Material for this task –
++++++

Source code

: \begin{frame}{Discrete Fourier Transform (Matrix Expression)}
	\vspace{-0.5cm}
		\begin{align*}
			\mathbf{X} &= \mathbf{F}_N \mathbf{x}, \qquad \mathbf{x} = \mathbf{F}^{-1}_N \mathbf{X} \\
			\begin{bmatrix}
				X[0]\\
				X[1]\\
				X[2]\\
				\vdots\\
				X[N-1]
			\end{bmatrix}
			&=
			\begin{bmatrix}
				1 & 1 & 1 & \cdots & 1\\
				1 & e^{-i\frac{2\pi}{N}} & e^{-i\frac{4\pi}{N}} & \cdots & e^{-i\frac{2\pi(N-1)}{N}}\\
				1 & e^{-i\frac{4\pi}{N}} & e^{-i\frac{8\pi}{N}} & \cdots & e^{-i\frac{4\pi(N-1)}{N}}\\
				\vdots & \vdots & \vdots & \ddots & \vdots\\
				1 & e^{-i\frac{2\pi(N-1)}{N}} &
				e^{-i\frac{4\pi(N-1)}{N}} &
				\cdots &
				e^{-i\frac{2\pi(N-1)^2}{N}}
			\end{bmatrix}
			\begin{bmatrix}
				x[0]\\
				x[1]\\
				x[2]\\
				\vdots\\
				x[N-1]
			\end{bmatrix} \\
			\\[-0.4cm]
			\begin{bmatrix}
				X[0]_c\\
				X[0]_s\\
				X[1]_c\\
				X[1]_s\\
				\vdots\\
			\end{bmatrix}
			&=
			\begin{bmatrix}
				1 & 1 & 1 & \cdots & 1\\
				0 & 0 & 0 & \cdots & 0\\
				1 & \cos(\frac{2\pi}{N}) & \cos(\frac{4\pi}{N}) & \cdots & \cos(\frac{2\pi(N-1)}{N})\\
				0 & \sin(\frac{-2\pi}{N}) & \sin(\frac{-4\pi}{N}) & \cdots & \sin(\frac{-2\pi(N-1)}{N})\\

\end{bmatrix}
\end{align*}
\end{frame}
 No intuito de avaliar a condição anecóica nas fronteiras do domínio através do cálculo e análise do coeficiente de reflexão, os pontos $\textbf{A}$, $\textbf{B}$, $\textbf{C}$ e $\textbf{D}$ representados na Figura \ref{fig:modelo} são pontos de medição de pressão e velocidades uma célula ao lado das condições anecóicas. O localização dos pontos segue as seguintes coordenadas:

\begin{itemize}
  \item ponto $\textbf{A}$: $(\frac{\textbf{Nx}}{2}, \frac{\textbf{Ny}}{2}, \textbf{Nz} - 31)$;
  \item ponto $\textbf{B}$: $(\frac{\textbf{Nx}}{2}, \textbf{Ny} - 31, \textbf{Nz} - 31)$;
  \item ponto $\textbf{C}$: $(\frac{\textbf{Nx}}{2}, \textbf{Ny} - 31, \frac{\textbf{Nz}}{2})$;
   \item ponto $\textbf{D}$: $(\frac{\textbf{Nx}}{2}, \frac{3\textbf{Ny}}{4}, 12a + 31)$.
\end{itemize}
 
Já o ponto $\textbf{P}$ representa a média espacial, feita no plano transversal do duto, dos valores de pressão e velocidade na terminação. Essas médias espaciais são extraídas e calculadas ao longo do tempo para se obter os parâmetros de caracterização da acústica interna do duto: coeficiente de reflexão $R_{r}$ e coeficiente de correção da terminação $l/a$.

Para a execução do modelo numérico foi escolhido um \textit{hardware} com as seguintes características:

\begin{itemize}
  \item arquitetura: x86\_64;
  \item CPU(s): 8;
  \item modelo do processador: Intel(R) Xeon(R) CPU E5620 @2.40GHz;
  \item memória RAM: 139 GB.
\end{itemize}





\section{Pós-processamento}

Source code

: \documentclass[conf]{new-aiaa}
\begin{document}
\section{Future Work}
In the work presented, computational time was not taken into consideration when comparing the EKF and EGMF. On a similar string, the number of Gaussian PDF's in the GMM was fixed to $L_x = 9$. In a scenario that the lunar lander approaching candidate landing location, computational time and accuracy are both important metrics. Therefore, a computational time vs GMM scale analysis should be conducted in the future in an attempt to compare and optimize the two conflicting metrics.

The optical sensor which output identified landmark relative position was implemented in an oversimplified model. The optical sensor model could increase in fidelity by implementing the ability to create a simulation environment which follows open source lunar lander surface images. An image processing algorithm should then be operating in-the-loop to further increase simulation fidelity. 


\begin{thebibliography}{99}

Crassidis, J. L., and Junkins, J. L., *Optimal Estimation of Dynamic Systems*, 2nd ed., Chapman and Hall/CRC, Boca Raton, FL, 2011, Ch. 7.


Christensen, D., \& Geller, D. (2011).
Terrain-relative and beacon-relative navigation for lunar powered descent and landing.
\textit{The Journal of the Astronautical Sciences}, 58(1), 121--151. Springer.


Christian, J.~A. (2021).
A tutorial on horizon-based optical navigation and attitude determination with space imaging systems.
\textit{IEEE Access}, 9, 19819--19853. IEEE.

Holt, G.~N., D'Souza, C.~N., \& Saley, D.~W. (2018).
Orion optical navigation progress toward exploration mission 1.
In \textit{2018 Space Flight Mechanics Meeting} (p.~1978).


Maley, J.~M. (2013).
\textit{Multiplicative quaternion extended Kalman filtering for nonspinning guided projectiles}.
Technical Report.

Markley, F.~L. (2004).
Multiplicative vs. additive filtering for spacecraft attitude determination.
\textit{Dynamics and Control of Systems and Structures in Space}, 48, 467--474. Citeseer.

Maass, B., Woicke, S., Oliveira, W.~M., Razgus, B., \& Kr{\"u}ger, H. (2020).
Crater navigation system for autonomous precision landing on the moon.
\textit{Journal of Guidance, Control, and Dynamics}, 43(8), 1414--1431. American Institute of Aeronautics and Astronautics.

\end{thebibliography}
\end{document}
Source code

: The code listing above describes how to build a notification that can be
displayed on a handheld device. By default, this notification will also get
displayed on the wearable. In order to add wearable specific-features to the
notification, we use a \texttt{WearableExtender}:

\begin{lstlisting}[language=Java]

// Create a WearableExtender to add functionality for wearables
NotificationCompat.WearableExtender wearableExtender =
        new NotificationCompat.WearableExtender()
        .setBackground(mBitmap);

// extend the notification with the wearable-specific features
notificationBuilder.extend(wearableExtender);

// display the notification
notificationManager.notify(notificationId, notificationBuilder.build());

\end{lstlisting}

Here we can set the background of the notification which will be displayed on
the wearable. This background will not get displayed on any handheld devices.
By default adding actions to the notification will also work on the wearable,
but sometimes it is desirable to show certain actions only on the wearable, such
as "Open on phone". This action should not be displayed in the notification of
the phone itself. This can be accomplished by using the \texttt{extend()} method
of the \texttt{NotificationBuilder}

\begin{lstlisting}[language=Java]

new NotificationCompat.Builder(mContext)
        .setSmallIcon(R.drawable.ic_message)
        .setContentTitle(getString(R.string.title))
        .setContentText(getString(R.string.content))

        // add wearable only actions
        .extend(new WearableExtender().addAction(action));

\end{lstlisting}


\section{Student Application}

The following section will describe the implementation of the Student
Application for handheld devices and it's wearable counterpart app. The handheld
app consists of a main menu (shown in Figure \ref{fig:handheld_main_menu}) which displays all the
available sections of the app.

++++++

Reproduce all of the material verbatim.

Problem solution –
Source code

: \begin{frame}{Discrete Fourier Transform (Matrix Expression)}
	\vspace{-0.5cm}
		\begin{align*}
			\mathbf{X} &= \mathbf{F}_N \mathbf{x}, \qquad \mathbf{x} = \mathbf{F}^{-1}_N \mathbf{X} \\
			\begin{bmatrix}
				X[0]\\
				X[1]\\
				X[2]\\
				\vdots\\
				X[N-1]
			\end{bmatrix}
			&=
			\begin{bmatrix}
				1 & 1 & 1 & \cdots & 1\\
				1 & e^{-i\frac{2\pi}{N}} & e^{-i\frac{4\pi}{N}} & \cdots & e^{-i\frac{2\pi(N-1)}{N}}\\
				1 & e^{-i\frac{4\pi}{N}} & e^{-i\frac{8\pi}{N}} & \cdots & e^{-i\frac{4\pi(N-1)}{N}}\\
				\vdots & \vdots & \vdots & \ddots & \vdots\\
				1 & e^{-i\frac{2\pi(N-1)}{N}} &
				e^{-i\frac{4\pi(N-1)}{N}} &
				\cdots &
				e^{-i\frac{2\pi(N-1)^2}{N}}
			\end{bmatrix}
			\begin{bmatrix}
				x[0]\\
				x[1]\\
				x[2]\\
				\vdots\\
				x[N-1]
			\end{bmatrix} \\
			\\[-0.4cm]
			\begin{bmatrix}
				X[0]_c\\
				X[0]_s\\
				X[1]_c\\
				X[1]_s\\
				\vdots\\
			\end{bmatrix}
			&=
			\begin{bmatrix}
				1 & 1 & 1 & \cdots & 1\\
				0 & 0 & 0 & \cdots & 0\\
				1 & \cos(\frac{2\pi}{N}) & \cos(\frac{4\pi}{N}) & \cdots & \cos(\frac{2\pi(N-1)}{N})\\
				0 & \sin(\frac{-2\pi}{N}) & \sin(\frac{-4\pi}{N}) & \cdots & \sin(\frac{-2\pi(N-1)}{N})\\

\end{bmatrix}
\end{align*}
\end{frame}
 No intuito de avaliar a condição anecóica nas fronteiras do domínio através do cálculo e análise do coeficiente de reflexão, os pontos $\textbf{A}$, $\textbf{B}$, $\textbf{C}$ e $\textbf{D}$ representados na Figura \ref{fig:modelo} são pontos de medição de pressão e velocidades uma célula ao lado das condições anecóicas. O localização dos pontos segue as seguintes coordenadas:

\begin{itemize}
  \item ponto $\textbf{A}$: $(\frac{\textbf{Nx}}{2}, \frac{\textbf{Ny}}{2}, \textbf{Nz} - 31)$;
  \item ponto $\textbf{B}$: $(\frac{\textbf{Nx}}{2}, \textbf{Ny} - 31, \textbf{Nz} - 31)$;
  \item ponto $\textbf{C}$: $(\frac{\textbf{Nx}}{2}, \textbf{Ny} - 31, \frac{\textbf{Nz}}{2})$;
   \item ponto $\textbf{D}$: $(\frac{\textbf{Nx}}{2}, \frac{3\textbf{Ny}}{4}, 12a + 31)$.
\end{itemize}
 
Já o ponto $\textbf{P}$ representa a média espacial, feita no plano transversal do duto, dos valores de pressão e velocidade na terminação. Essas médias espaciais são extraídas e calculadas ao longo do tempo para se obter os parâmetros de caracterização da acústica interna do duto: coeficiente de reflexão $R_{r}$ e coeficiente de correção da terminação $l/a$.

Para a execução do modelo numérico foi escolhido um \textit{hardware} com as seguintes características:

\begin{itemize}
  \item arquitetura: x86\_64;
  \item CPU(s): 8;
  \item modelo do processador: Intel(R) Xeon(R) CPU E5620 @2.40GHz;
  \item memória RAM: 139 GB.
\end{itemize}





\section{Pós-processamento}

Source code

: \documentclass[conf]{new-aiaa}
\begin{document}
\section{Future Work}
In the work presented, computational time was not taken into consideration when comparing the EKF and EGMF. On a similar string, the number of Gaussian PDF's in the GMM was fixed to $L_x = 9$. In a scenario that the lunar lander approaching candidate landing location, computational time and accuracy are both important metrics. Therefore, a computational time vs GMM scale analysis should be conducted in the future in an attempt to compare and optimize the two conflicting metrics.

The optical sensor which output identified landmark relative position was implemented in an oversimplified model. The optical sensor model could increase in fidelity by implementing the ability to create a simulation environment which follows open source lunar lander surface images. An image processing algorithm should then be operating in-the-loop to further increase simulation fidelity. 


\begin{thebibliography}{99}

Crassidis, J. L., and Junkins, J. L., *Optimal Estimation of Dynamic Systems*, 2nd ed., Chapman and Hall/CRC, Boca Raton, FL, 2011, Ch. 7.


Christensen, D., \& Geller, D. (2011).
Terrain-relative and beacon-relative navigation for lunar powered descent and landing.
\textit{The Journal of the Astronautical Sciences}, 58(1), 121--151. Springer.


Christian, J.~A. (2021).
A tutorial on horizon-based optical navigation and attitude determination with space imaging systems.
\textit{IEEE Access}, 9, 19819--19853. IEEE.

Holt, G.~N., D'Souza, C.~N., \& Saley, D.~W. (2018).
Orion optical navigation progress toward exploration mission 1.
In \textit{2018 Space Flight Mechanics Meeting} (p.~1978).


Maley, J.~M. (2013).
\textit{Multiplicative quaternion extended Kalman filtering for nonspinning guided projectiles}.
Technical Report.

Markley, F.~L. (2004).
Multiplicative vs. additive filtering for spacecraft attitude determination.
\textit{Dynamics and Control of Systems and Structures in Space}, 48, 467--474. Citeseer.

Maass, B., Woicke, S., Oliveira, W.~M., Razgus, B., \& Kr{\"u}ger, H. (2020).
Crater navigation system for autonomous precision landing on the moon.
\textit{Journal of Guidance, Control, and Dynamics}, 43(8), 1414--1431. American Institute of Aeronautics and Astronautics.

\end{thebibliography}
\end{document}
Source code

: The code listing above describes how to build a notification that can be
displayed on a handheld device. By default, this notification will also get
displayed on the wearable. In order to add wearable specific-features to the
notification, we use a \texttt{WearableExtender}:

\begin{lstlisting}[language=Java]

// Create a WearableExtender to add functionality for wearables
NotificationCompat.WearableExtender wearableExtender =
        new NotificationCompat.WearableExtender()
        .setBackground(mBitmap);

// extend the notification with the wearable-specific features
notificationBuilder.extend(wearableExtender);

// display the notification
notificationManager.notify(notificationId, notificationBuilder.build());

\end{lstlisting}

Here we can set the background of the notification which will be displayed on
the wearable. This background will not get displayed on any handheld devices.
By default adding actions to the notification will also work on the wearable,
but sometimes it is desirable to show certain actions only on the wearable, such
as "Open on phone". This action should not be displayed in the notification of
the phone itself. This can be accomplished by using the \texttt{extend()} method
of the \texttt{NotificationBuilder}

\begin{lstlisting}[language=Java]

new NotificationCompat.Builder(mContext)
        .setSmallIcon(R.drawable.ic_message)
        .setContentTitle(getString(R.string.title))
        .setContentText(getString(R.string.content))

        // add wearable only actions
        .extend(new WearableExtender().addAction(action));

\end{lstlisting}


\section{Student Application}

The following section will describe the implementation of the Student
Application for handheld devices and it's wearable counterpart app. The handheld
app consists of a main menu (shown in Figure \ref{fig:handheld_main_menu}) which displays all the
available sections of the app.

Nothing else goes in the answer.